IBM Telemetry uses OpenTelemetry as the foundation of its data transport format.
Find out more detailed documentation and guidelines by choosing from the following sections what best describes your use case:
- I use a package that is collecting data via IBM Telemetry
- I have a package that I want to onboard to IBM Telemetry
- I don't work for IBM. Can I still use this?
If you're reading this section, you're likely using a package and have noticed that it is collecting telemetry data using IBM Telemetry. We call that an "instrumented package". Here's what you need to know about how that works:
- Telemetry data collection runs on CI servers, like GitHub Actions, Travis CI, or Jenkins. It never runs locally on a developer's machine. However, collection will occur when running inside a container, like Docker, or Podman, as we consider these environments part of CI workflows.
- When
npm install
(or equivalent) is run on the CI server/container (resulting in the instrumented package getting installed), IBM Telemetry gets installed too and runs a script which analyzes your source code and captures data about your usage of the instrumented package. - This data is anonymized and reported back to a server at IBM. Details on what data is captured and how data is anonymized are described below.
- Though IBM Telemetry is installed as a regular dependency in the instrumented package, it has no exports and therefore does not impact your project's source code or build output in any way. Said differently: this is not a runtime package. It has no "shippable code". It is static source code analysis performed during builds.

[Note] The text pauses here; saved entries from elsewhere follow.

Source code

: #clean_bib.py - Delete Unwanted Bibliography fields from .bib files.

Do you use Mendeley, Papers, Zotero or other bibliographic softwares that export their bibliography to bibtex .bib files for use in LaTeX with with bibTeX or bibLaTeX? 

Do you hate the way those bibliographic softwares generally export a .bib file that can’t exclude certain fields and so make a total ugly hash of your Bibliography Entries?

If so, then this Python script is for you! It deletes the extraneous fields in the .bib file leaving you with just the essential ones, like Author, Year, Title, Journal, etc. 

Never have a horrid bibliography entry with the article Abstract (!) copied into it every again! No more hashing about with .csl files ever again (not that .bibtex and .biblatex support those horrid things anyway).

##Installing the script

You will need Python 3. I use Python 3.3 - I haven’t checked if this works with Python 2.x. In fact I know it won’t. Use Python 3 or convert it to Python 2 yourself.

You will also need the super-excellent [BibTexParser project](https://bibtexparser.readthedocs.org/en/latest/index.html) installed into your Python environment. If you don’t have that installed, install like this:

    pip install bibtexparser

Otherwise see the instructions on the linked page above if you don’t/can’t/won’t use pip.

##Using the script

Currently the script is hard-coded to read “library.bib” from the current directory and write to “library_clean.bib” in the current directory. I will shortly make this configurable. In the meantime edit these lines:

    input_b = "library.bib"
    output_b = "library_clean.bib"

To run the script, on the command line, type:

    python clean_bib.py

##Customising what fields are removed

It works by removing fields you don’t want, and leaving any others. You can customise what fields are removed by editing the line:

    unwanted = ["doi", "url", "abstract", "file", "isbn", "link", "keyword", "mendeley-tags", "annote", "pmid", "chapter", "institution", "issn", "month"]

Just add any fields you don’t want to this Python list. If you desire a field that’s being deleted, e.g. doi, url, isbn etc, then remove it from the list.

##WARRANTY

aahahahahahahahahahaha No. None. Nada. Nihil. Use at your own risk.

The point of capturing this data is to help the open source and inner source maintainers within IBM by giving them meaningful insights and metrics based on actual data. IBM Telemetry's purpose is to enable data-driven decision-making to enable maintainers to focus on features that are actually used by developers like you.
Depending on the nature of the instrumented package and its telemetry configuration, IBM Telemetry may capture the following data about your project:
General
- Date and time of collection
- A de-identified version of your project's git repository URL
- A de-identified version of your project's most recent Git commit hash
- De-identified versions of the branches and tags associated with that commit hash
NPM data
- A de-identified version of your project's name (as defined in your package.json file)
- Your project's version (as defined in package.json) with any identifiable parts removed
- De-identified names and versions of your project's dependencies
JSX data
- JSX elements (aka components) imported by your project from the instrumented package and details about the elements’ attributes (aka props) including names, values, and import paths.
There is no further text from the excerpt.